MCXGrayCode

class MCXGrayCode(num_ctrl_qubits=None, label=None, ctrl_state=None)[source]

Implement the multi-controlled X gate using the Gray code.

This delegates the implementation to the MCU1 gate, since \(X = H \cdot U1(\pi) \cdot H\).

Create new MCX gate.

Attributes

MCXGrayCode.ctrl_state

Return the control state of the gate as a decimal integer.

MCXGrayCode.decompositions

Get the decompositions of the instruction from the SessionEquivalenceLibrary.

MCXGrayCode.definition

Return definition in terms of other basic gates.

MCXGrayCode.label

Return gate label

MCXGrayCode.num_ancilla_qubits

The number of ancilla qubits.

MCXGrayCode.num_ctrl_qubits

Get number of control qubits.

MCXGrayCode.params

return instruction params.

Methods

MCXGrayCode.add_decomposition(decomposition)

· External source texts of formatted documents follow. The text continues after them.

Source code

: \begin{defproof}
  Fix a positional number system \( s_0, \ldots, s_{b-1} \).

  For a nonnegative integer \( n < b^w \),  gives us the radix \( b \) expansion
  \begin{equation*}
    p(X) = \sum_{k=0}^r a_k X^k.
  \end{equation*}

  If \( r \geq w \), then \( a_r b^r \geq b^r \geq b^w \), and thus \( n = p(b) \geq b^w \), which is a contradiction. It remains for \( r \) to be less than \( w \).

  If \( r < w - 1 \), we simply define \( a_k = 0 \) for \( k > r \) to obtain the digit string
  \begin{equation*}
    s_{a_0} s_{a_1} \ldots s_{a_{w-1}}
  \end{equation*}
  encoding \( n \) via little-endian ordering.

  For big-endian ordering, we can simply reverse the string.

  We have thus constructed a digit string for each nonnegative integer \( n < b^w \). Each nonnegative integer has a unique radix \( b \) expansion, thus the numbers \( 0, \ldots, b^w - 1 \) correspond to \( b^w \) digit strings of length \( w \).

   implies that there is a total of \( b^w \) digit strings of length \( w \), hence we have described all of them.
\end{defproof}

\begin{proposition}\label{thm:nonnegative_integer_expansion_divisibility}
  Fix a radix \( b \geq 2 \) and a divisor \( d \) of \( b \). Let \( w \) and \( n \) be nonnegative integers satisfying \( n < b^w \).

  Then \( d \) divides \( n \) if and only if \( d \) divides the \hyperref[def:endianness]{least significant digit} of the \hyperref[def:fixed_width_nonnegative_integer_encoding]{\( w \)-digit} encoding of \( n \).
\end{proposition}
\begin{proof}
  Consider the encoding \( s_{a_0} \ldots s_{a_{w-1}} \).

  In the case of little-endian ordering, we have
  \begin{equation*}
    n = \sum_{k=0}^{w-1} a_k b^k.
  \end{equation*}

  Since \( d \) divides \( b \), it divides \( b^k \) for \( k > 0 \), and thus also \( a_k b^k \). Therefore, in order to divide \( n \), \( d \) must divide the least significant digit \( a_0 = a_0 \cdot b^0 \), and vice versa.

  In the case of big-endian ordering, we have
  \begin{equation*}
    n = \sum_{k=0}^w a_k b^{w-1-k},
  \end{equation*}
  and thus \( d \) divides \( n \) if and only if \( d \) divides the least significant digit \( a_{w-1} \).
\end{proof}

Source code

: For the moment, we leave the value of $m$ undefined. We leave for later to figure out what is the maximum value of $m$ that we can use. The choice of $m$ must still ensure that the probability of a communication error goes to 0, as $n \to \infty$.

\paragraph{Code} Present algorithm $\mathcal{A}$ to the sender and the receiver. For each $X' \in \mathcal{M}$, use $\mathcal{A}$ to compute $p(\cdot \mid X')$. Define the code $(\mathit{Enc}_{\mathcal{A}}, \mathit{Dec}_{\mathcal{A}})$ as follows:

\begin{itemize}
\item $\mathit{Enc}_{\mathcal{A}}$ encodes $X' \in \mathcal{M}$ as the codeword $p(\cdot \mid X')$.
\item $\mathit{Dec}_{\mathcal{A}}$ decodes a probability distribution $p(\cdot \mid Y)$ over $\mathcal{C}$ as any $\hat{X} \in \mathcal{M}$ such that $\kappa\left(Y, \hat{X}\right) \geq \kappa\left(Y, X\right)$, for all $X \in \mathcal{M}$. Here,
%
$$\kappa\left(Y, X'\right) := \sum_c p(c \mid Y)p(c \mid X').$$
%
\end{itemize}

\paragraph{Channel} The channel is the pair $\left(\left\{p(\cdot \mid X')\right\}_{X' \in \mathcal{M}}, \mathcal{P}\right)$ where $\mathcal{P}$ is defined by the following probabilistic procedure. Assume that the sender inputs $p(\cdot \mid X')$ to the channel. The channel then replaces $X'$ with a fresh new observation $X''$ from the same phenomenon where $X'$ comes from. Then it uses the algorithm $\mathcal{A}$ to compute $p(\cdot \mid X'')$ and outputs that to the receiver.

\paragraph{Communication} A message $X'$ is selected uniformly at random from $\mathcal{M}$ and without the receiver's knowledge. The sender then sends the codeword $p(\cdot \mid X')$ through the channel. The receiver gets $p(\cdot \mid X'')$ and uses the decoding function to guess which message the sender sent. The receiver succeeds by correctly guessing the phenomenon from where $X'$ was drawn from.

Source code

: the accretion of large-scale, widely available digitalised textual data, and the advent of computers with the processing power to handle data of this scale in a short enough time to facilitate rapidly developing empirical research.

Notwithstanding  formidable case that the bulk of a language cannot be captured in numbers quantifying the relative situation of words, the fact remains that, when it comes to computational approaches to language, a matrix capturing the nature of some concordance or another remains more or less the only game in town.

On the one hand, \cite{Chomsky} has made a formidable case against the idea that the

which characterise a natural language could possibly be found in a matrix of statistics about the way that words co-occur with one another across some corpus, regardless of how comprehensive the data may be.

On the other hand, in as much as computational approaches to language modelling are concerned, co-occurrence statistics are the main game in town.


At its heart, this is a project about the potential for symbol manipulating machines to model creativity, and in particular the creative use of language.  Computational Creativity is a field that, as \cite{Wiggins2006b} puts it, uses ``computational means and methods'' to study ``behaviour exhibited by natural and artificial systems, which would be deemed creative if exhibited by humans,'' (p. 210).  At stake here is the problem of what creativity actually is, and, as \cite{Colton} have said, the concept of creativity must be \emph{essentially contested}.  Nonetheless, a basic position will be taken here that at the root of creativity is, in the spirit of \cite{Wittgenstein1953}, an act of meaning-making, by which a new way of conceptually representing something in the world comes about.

Add a decomposition of the instruction to the SessionEquivalenceLibrary.

MCXGrayCode.assemble()

Assemble a QasmQobjInstruction

MCXGrayCode.broadcast_arguments(qargs, cargs)

Validation and handling of the arguments and its relationship.

MCXGrayCode.c_if(classical, val)

Add classical condition on register classical and value val.

MCXGrayCode.control([num_ctrl_qubits, …])

Return a multi-controlled-X gate with more control lines.

MCXGrayCode.copy([name])

Copy of the instruction.

MCXGrayCode.get_num_ancilla_qubits(…[, mode])

Get the number of required ancilla qubits without instantiating the class.

MCXGrayCode.inverse()

Invert this gate.

MCXGrayCode.is_parameterized()

Return True .IFF.

MCXGrayCode.mirror()

DEPRECATED: use instruction.reverse_ops().

MCXGrayCode.power(exponent)

Creates a unitary gate as gate^exponent.

MCXGrayCode.qasm()

Return a default OpenQASM string for the instruction.

MCXGrayCode.repeat(n)

Creates an instruction with gate repeated n amount of times.

MCXGrayCode.reverse_ops()

For a composite instruction, reverse the order of sub-instructions.

MCXGrayCode.to_matrix()

Return a Numpy.array for the gate unitary matrix.